Quando se passa para o âmbito do não causal, ou âmbito transcedental, tudo muda, o problema não é declarar o âmbito não causal, Dogen o faz em seu texto numerosas vezes, mas toma o cuidado de declarar ambos os âmbitos, ele não pretende confundir, pretende ensinar, por esta razão o faz.
A insistência em falar no âmbito não causal, para comentar o âmbito causal, assim cria uma respeitável confusão na mente de quem lê, é por isto que digo que não se trata de estar errado, mas sim de usar um método de mensagem que não ajuda o ensinamento budista.
A insistência em dizer que o âmbito causal está errado é uma contradição em termos, porque no âmbito transcedental as declarações certo e errado também não fazem sentido, isto demonstra técnica didática errônea, a qual pode causar grande prejuízo no ensino do Dharma, em um momento se declara errado ou certo algo e a seguir se propõe como única abordagem budista possível a não causal, onde certo e errado não existem. Dogen chega a explicitar isto com clareza em seu texto:
“Se chegarmos à Grande Prática do Caminho, veremos que isto mesmo é o Grande karma. Eis porque não podemos nem afirmar que “Não, o Dharma do karma cessa com a Grande Prática do Caminho,” nem “Sim, este Dharma nunca cessa mesmo com a Grande Prática do Caminho.” Se erradamente respondermos “Não,” também interpretaremos mal o “Sim.” “
Notem que Dogen tem o cuidado de ressaltar ambos os âmbitos na tentativa de não ser obscuro.
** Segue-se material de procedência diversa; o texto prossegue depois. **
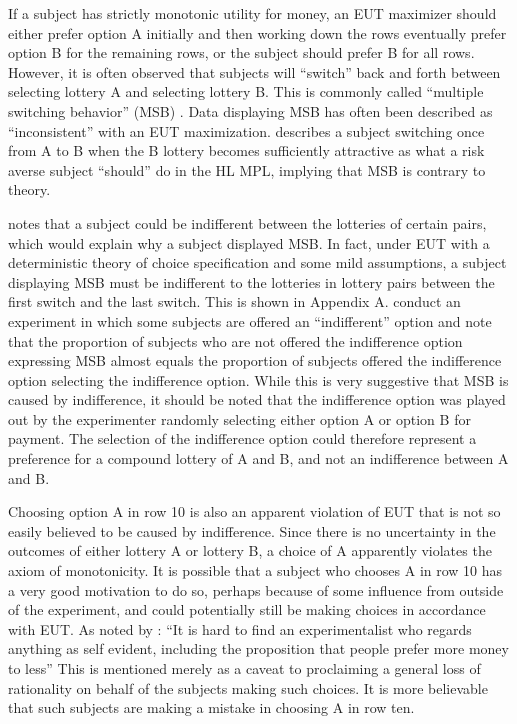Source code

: \documentclass[../main.tex]{subfiles}
\begin{document}
If a subject has strictly monotonic utility for money, an EUT maximizer should either prefer option A initially and then working down the rows eventually prefer option B for the remaining rows, or the subject should prefer B for all rows.
However, it is often observed that subjects will \enquote{switch} back and forth between selecting lottery A and selecting lottery B.
This is commonly called \enquote{multiple switching behavior} (MSB) \parencite{Bruner2011}.
Data displaying MSB has often been described as \enquote{inconsistent} with an EUT maximization.
\textcite[1645]{Holt2002} describes a subject switching once from A to B when the B lottery becomes sufficiently attractive as what a risk averse subject \enquote{should} do in the HL MPL, implying that MSB is contrary to theory.


\textcite[347]{Harrison2007} notes that a subject could be indifferent between the lotteries of certain pairs, which would explain why a subject displayed MSB.
In fact, under EUT with a deterministic theory of choice specification and some mild assumptions, a subject displaying MSB must be indifferent to the lotteries in lottery pairs between the first switch and the last switch.
This is shown in Appendix A.
\textcite{Harrison2007} conduct an experiment in which some subjects are offered an \enquote{indifferent} option and note that the proportion of subjects who are not offered the indifference option expressing MSB almost equals the proportion of subjects offered the indifference option  selecting the indifference option.
While this is very suggestive that MSB is caused by indifference, it should be noted that the indifference option was played out by the experimenter randomly selecting either option A or option B for payment.
The selection of the indifference option could  therefore represent a preference for a compound lottery of A and B, and not an indifference between A and B.


Choosing option A in row 10 is also an apparent violation of EUT that is not so easily believed to be caused by indifference.
Since there is no uncertainty in the outcomes of either lottery A or lottery B, a choice of A apparently violates the axiom of monotonicity.
It is possible that a subject who chooses A in row 10 has a very good motivation to do so, perhaps because of some influence from outside of the experiment, and could potentially still be making choices in accordance with EUT.
As noted by \textcite[930]{Smith1982}: \enquote{It is hard to find an experimentalist who regards anything as self evident, including the proposition that people prefer more money to less}
This is mentioned merely as a caveat to proclaiming a general loss of rationality on behalf of the subjects making such choices. It is more believable that such subjects are making a mistake in choosing A in row ten.
\end{document}
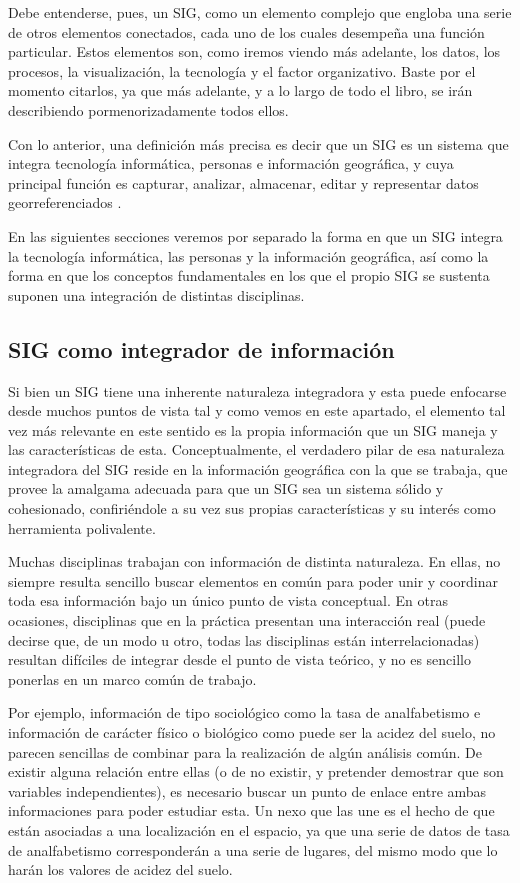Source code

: Debe entenderse, pues, un SIG, como un elemento complejo que engloba una serie de otros elementos conectados, cada uno de los cuales desempeña una función particular. Estos elementos son, como iremos viendo más adelante, los datos, los procesos, la visualización, la tecnología y el factor organizativo. Baste por el momento citarlos, ya que más adelante, y a lo largo de todo el libro, se irán describiendo pormenorizadamente todos ellos.

Con lo anterior, una definición más precisa es decir que un SIG es un sistema que integra tecnología informática, personas e información geográfica\cite{webGISCOM}, y cuya principal función es capturar, analizar, almacenar, editar y representar datos georreferenciados \cite{Korte2001Autodesk}.

En las siguientes secciones veremos por separado la forma en que un SIG integra la tecnología informática, las personas y la información geográfica, así como la forma en que los conceptos fundamentales en los que el propio SIG se sustenta suponen una integración de distintas disciplinas.

\subsection{SIG como integrador de información}

Si bien un SIG tiene una inherente naturaleza integradora y esta puede enfocarse desde muchos puntos de vista tal y como vemos en este apartado, el elemento tal vez más relevante en este sentido es la propia información que un SIG maneja y las características de esta. Conceptualmente, el verdadero pilar de esa naturaleza integradora del SIG reside en la información geográfica con la que se trabaja, que provee la amalgama adecuada para que un SIG sea un sistema sólido y cohesionado, confiriéndole a su vez sus propias características y su interés como herramienta polivalente.

Muchas disciplinas trabajan con información de distinta naturaleza. En ellas, no siempre resulta sencillo buscar elementos en común para poder unir y coordinar toda esa información bajo un único punto de vista conceptual. En otras ocasiones, disciplinas que en la práctica presentan una interacción real (puede decirse que, de un modo u otro, todas las disciplinas están interrelacionadas) resultan difíciles de integrar desde el punto de vista teórico, y no es sencillo ponerlas en un marco común de trabajo.

Por ejemplo, información de tipo sociológico como la tasa de analfabetismo e información de carácter físico o biológico como puede ser la acidez del suelo, no parecen sencillas de combinar para la realización de algún análisis común. De existir alguna relación entre ellas (o de no existir, y pretender demostrar que son variables independientes), es necesario buscar un punto de enlace entre ambas informaciones para poder estudiar esta. Un nexo que las une es el hecho de que están asociadas a una localización en el espacio, ya que una serie de datos de tasa de analfabetismo corresponderán a una serie de lugares, del mismo modo que lo harán los valores de acidez del suelo. 

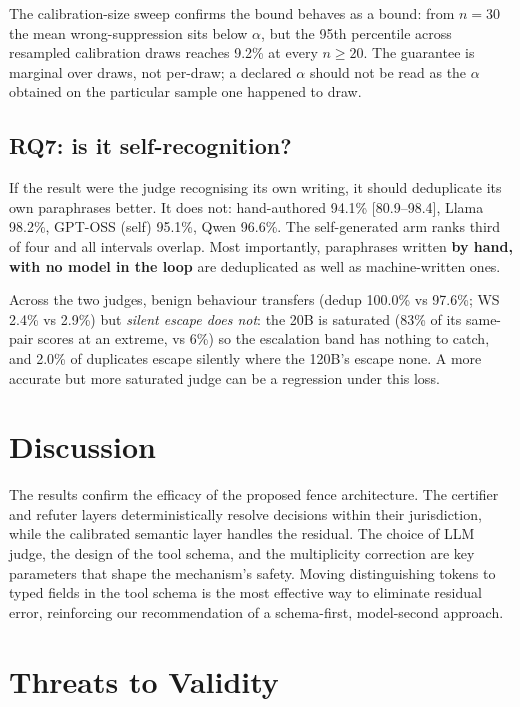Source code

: \documentclass[10pt,twocolumn]{article}
\theoremstyle{definition}
\theoremstyle{remark}
\begin{document}
The calibration-size sweep confirms the bound behaves as a bound: from $n{=}30$
the mean wrong-suppression sits below $\alpha$, but the 95th percentile across
resampled calibration draws reaches 9.2\% at every $n \geq 20$. The guarantee is
marginal over draws, not per-draw; a declared $\alpha$ should not be read as the
$\alpha$ obtained on the particular sample one happened to draw.

\subsection{RQ7: is it self-recognition?}

If the result were the judge recognising its own writing, it should deduplicate
its own paraphrases better. It does not: hand-authored 94.1\% [80.9--98.4],
Llama 98.2\%, GPT-OSS (self) 95.1\%, Qwen 96.6\%. The self-generated arm ranks
third of four and all intervals overlap. Most importantly, paraphrases written
\textbf{by hand, with no model in the loop} are deduplicated as well as
machine-written ones.

Across the two judges, benign behaviour transfers (dedup 100.0\% vs 97.6\%; WS
2.4\% vs 2.9\%) but \emph{silent escape does not}: the 20B is saturated (83\% of
its same-pair scores at an extreme, vs 6\%) so the escalation band has nothing to
catch, and 2.0\% of duplicates escape silently where the 120B's escape none. A
more accurate but more saturated judge can be a regression under this loss.

\section{Discussion}

The results confirm the efficacy of the proposed fence architecture. The certifier and refuter layers deterministically resolve decisions within their jurisdiction, while the calibrated semantic layer handles the residual. The choice of LLM judge, the design of the tool schema, and the multiplicity correction are key parameters that shape the mechanism's safety. Moving distinguishing tokens to typed fields in the tool schema is the most effective way to eliminate residual error, reinforcing our recommendation of a schema-first, model-second approach.

\section{Threats to Validity}
\end{document}
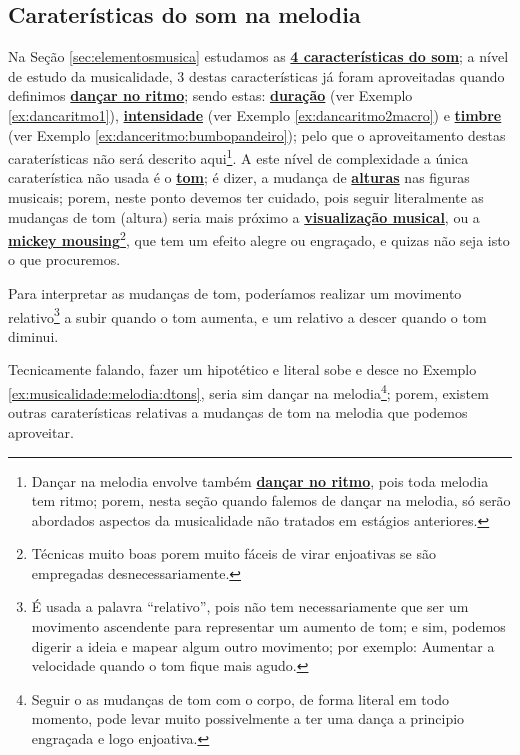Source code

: \subsection{Caraterísticas do som na melodia} 
Na 
Seção \ref{sec:elementosmusica} estudamos as \hyperref[sec:carateristasom]{\textbf{4 características do som}};
a nível de estudo da musicalidade, 
3 destas características já foram aproveitadas quando definimos \hyperref[subsec:dancaritmo]{\textbf{dançar no ritmo}};
sendo estas: 
\hyperref[sec:pos:Duracion]{\textbf{duração}} (ver Exemplo \ref{ex:dancaritmo1}), 
\hyperref[sec:pos:Intensidade]{\textbf{intensidade}} (ver Exemplo \ref{ex:dancaritmo2macro}) e 
\hyperref[sec:pos:timbre]{\textbf{timbre}} (ver Exemplo \ref{ex:danceritmo:bumbopandeiro});
pelo que o aproveitamento destas caraterísticas não será descrito aqui\footnote{\label{footn:melodiatemritmo}Dançar 
na melodia envolve também \hyperref[subsec:dancaritmo]{\textbf{dançar no ritmo}}, 
pois toda melodia tem ritmo; 
porem, nesta seção quando falemos de dançar na melodia, 
só serão abordados aspectos da musicalidade não tratados em estágios anteriores.}.
A este nível de complexidade a única caraterística não usada é 
o \hyperref[sec:pos:Altura]{\textbf{tom}};
é dizer, a mudança de \hyperref[sec:pos:Altura]{\textbf{alturas}} nas figuras musicais;
porem, neste ponto devemos ter cuidado, 
pois seguir literalmente as mudanças de tom (altura)
seria mais próximo a \hyperref[subsubsec:musicvisualization]{\textbf{visualização musical}},
 ou a \hyperref[sec:mikeymousing]{\textbf{mickey mousing}}\footnote{Técnicas 
muito boas porem muito fáceis de virar enjoativas se são empregadas desnecessariamente.},
que tem um efeito alegre ou engraçado, e quizas não seja isto o que procuremos.


\begin{example} 
\label{ex:musicalidade:melodia:dtons}
Para interpretar as mudanças de tom, 
poderíamos realizar um movimento relativo\footnote{É usada a palavra ``relativo'',
pois não tem necessariamente que ser um movimento ascendente para representar um aumento de tom;
e sim, podemos digerir a ideia e mapear algum outro movimento; 
por exemplo: Aumentar a velocidade quando o tom fique mais agudo.} 
a subir quando o tom aumenta,
e um relativo a descer quando o tom diminui.
\end{example}

Tecnicamente falando, 
fazer um hipotético e literal sobe e desce no Exemplo \ref{ex:musicalidade:melodia:dtons}, 
seria sim dançar na melodia\footnote{Seguir o as mudanças de tom com o corpo, 
de forma literal em todo momento, 
pode levar muito possivelmente a ter uma dança a principio engraçada e logo enjoativa.};
porem, 
existem outras caraterísticas relativas a mudanças de tom na melodia que podemos aproveitar. 

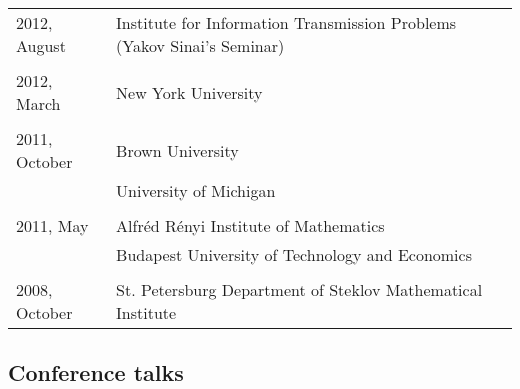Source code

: \documentclass[letterpaper,11pt]{article}
\begin{document}
\begin{longtable}{llc}
	2012, August
	& Institute for Information Transmission Problems
	(Yakov Sinai's Seminar)
	\\\\

	2012, March & New York University\\\\

	2011, October & Brown University \\
	&University of Michigan
	\\
	\\
	2011, May& Alfr\'ed R\'enyi Institute of Mathematics
	\\
	& Budapest University of Technology and Economics
	\\\\

	2008, October &
	St. Petersburg Department of Steklov Mathematical
	Institute%
	\\
\end{longtable}
\bigskip



\subsection*{Conference talks}
\end{document}
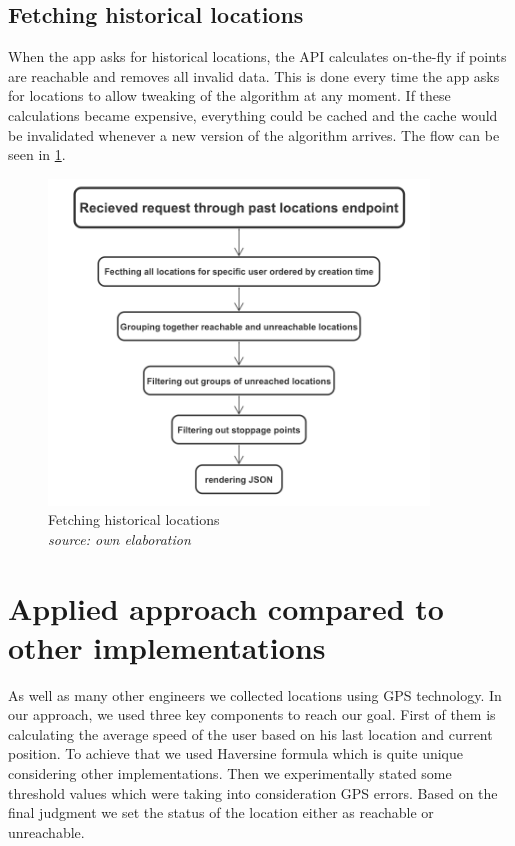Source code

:\subsection{Fetching historical locations}
When the app asks for historical locations, the API calculates on-the-fly if points are reachable and removes all invalid data. This is done every time the app asks for locations to allow tweaking of the algorithm at any moment. If these calculations became expensive, everything could be cached and the cache would be invalidated whenever a new version of the algorithm arrives. The flow can be seen in \ref{fig:history}.

\begin{figure}[p]
    \includegraphics[width=0.9\textwidth]{images/history.png}
    \caption{Fetching historical locations \\ \textit{source: own elaboration}}
    \label{fig:history}
\end{figure}

\section{Applied approach compared to other implementations}

As well as many other engineers we collected locations using GPS technology. In our approach, we used three key components to reach our goal. First of them is calculating the average speed of the user based on his last location and current position. To achieve that we used Haversine formula which is quite unique considering other implementations. Then we experimentally stated some threshold values which were taking into consideration GPS errors. Based on the final judgment we set the status of the location either as reachable or unreachable.

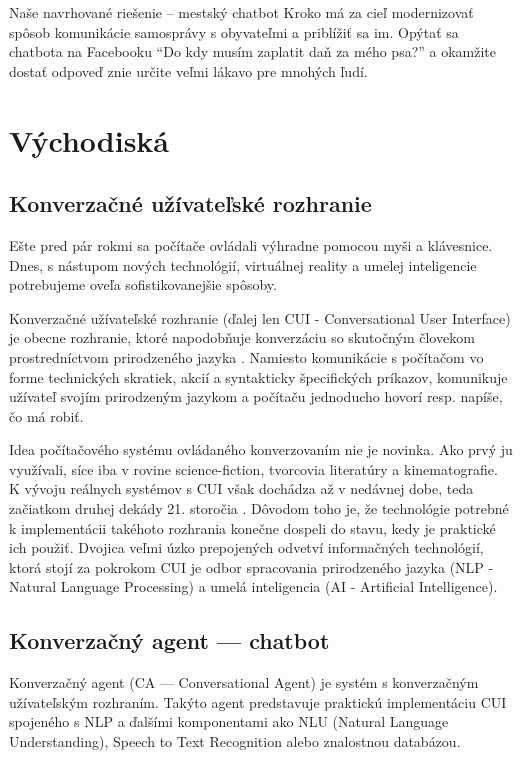 \documentclass{ExcelAtFIT}
\begin{document}

Naše navrhované riešenie -- mestský chatbot Kroko má za cieľ modernizovať spôsob komunikácie samosprávy s obyvateľmi a priblížiť sa im. Opýtať sa chatbota na Facebooku ``Do kdy musím zaplatit daň za mého psa?'' a okamžite dostať odpoveď znie určite veľmi lákavo pre mnohých ľudí.


\section{Východiská}


\subsection{Konverzačné užívateľské rozhranie}
Ešte pred pár rokmi sa počítače ovládali výhradne pomocou myši a klávesnice. Dnes, s nástupom nových technológií, virtuálnej reality a umelej inteligencie potrebujeme oveľa sofistikovanejšie spôsoby.

Konverzačné užívateľské rozhranie (ďalej len CUI - Conversational User Interface) je obecne rozhranie, ktoré napodobňuje konverzáciu so skutočným človekom prostredníctvom prirodzeného jazyka \cite{brownlee_2018}. Namiesto komunikácie s počítačom vo forme technických skratiek, akcií a syntakticky špecifických príkazov, komunikuje užívateľ svojím prirodzeným jazykom a počítaču jednoducho hovorí resp. napíše, čo má robiť.

Idea počítačového systému ovládaného konverzovaním nie je novinka. Ako prvý ju využívali, síce iba v rovine science-fiction, tvorcovia literatúry a kinematografie. K vývoju reálnych systémov s CUI však dochádza až v nedávnej dobe, teda začiatkom druhej dekády 21. storočia \cite{mielke_2016}. Dôvodom toho je, že technológie potrebné k implementácii takéhoto rozhrania konečne dospeli do stavu, kedy je praktické ich použiť. Dvojica veľmi úzko prepojených odvetví informačných technológií, ktorá stojí za pokrokom CUI je odbor spracovania prirodzeného jazyka (NLP - Natural Language Processing) a umelá inteligencia (AI - Artificial Intelligence).

\subsection{Konverzačný agent --- chatbot}
Konverzačný agent (CA --- Conversational Agent) je systém s konverzačným
užívateľským rozhraním. Takýto agent predstavuje praktickú implementáciu CUI spojeného s NLP a ďalšími komponentami ako NLU (Natural Language Understanding), Speech to Text Recognition alebo znalostnou databázou.
\end{document}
Então os seres iluminados sofrem consequências cármicas ( como a dor de cabeça do sutra) no âmbito causal, no âmbito não causal já sabemos que a declaração será docetista (Buda não é um homem realmente), “Buda manifesta um corpo para seres com mérito, a dor de cabeça é uma manifestação compassiva para dar um ensinamento…” Uma afirmação transcedentalista muito útil para certo estágio de ensino, mas no qual não se afirma mais nada como sim ou não, e tudo fica como se manifestasse e não manifestasse e assim por diante.